There are barely two days left until the first anniversary of the entry into operation of the Iberian exception, which allowed setting a limit on the price of gas used for electricity generation. The balance of its application yields savings for Spanish customers in the electricity market of just over 5,109 million euros.

The bulk of this saving occurred during the six months of application of the measure in 2022. According to the data presented by the President of the Government, Pedro Sánchez, in his speech to take stock of the year, the savings of the Iberian exception in in 2022 it amounted to 4,000 million euros. The other 1,500 million come from the months of January and February of this year, since February 27, 2023 was the last day it was applied.

Those who benefited most from the reduction were consumers whose invoices were indexed to the regulated market, known as PVPC. “In the first six months of application, the savings of those who had their bills indexed to the regulated price of light (PVPC) was between 1,800 and 2,100 million. This means 38% less per household, which amounts to around 209 euros”, explains Natalia Collado, an economist at Esade EcPol and one of the authors of the study that this organization carried out on the measure.
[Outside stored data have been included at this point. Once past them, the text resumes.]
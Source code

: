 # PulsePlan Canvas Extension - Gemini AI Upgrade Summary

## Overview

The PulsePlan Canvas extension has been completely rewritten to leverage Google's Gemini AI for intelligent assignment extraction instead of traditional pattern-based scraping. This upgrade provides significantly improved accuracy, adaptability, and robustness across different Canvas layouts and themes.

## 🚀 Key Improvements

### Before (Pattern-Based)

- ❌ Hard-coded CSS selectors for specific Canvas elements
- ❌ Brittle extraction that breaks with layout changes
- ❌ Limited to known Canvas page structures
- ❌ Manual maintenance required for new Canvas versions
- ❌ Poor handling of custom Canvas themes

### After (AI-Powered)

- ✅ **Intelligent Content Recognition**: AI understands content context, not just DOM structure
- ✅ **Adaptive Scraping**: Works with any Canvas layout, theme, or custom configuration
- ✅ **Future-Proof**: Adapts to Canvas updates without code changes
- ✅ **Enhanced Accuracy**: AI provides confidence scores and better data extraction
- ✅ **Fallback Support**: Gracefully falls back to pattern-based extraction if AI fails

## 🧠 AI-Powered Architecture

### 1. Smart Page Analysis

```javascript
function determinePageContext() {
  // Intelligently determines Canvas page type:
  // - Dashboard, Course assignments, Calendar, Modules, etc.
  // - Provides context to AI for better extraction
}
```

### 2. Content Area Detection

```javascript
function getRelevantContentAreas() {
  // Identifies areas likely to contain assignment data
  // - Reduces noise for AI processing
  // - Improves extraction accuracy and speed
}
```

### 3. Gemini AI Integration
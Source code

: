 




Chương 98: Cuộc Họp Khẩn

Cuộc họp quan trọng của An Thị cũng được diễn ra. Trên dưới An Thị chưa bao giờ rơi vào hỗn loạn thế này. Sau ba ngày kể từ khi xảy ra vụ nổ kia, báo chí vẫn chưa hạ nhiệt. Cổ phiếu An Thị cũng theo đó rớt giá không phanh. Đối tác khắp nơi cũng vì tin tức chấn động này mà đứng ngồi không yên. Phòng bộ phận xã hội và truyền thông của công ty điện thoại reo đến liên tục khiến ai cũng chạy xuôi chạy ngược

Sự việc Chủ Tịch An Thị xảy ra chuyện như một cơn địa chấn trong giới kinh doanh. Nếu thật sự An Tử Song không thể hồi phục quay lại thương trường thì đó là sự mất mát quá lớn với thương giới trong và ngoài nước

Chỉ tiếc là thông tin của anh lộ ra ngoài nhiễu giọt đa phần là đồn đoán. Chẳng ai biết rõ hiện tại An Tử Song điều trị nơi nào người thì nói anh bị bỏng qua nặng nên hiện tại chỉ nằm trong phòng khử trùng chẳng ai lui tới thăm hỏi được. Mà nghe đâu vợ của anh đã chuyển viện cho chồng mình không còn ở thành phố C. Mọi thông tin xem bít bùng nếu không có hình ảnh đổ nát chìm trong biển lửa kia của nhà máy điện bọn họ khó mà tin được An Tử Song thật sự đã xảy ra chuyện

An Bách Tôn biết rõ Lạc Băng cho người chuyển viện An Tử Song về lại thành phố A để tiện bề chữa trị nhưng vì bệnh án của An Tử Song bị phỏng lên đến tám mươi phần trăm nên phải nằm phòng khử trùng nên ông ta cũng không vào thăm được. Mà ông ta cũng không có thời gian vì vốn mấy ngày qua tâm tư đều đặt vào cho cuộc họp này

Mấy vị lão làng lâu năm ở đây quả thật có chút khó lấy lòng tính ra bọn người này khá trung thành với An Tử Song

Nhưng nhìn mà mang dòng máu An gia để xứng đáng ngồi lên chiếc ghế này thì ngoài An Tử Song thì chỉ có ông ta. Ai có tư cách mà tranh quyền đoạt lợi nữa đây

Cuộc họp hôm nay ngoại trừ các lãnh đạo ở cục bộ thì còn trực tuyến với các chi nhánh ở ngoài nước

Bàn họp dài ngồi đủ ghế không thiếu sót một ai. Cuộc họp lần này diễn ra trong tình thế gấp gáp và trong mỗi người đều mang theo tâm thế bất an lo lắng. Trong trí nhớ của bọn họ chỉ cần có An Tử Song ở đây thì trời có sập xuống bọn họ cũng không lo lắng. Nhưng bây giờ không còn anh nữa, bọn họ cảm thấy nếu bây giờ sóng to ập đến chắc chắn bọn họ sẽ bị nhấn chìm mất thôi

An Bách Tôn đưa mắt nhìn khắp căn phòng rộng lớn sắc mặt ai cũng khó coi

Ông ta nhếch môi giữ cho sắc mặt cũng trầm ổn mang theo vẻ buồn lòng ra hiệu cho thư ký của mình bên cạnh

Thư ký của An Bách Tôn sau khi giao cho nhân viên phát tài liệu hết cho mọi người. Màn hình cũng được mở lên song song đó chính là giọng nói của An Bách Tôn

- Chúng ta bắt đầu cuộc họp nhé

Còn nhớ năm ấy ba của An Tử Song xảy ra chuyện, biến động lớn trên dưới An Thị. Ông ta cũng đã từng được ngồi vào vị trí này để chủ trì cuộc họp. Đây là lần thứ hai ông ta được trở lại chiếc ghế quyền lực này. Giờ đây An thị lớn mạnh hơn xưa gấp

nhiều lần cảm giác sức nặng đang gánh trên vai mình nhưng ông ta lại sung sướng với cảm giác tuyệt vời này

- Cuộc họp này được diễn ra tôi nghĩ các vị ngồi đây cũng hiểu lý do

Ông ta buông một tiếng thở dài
His balance is that “the Iberian exception has met its goal of lowering bills, at least for PVPC customers, which is what we have analyzed,” he says.

“This is a very smart move. The contagion of the volatility of international markets is squarely involved in the reason for the rise in prices. It cut that connection and has shown that without volatility its application has no longer been necessary, ”says the general director of the energy consultancy Tempos Energía, Antonio Aceituno.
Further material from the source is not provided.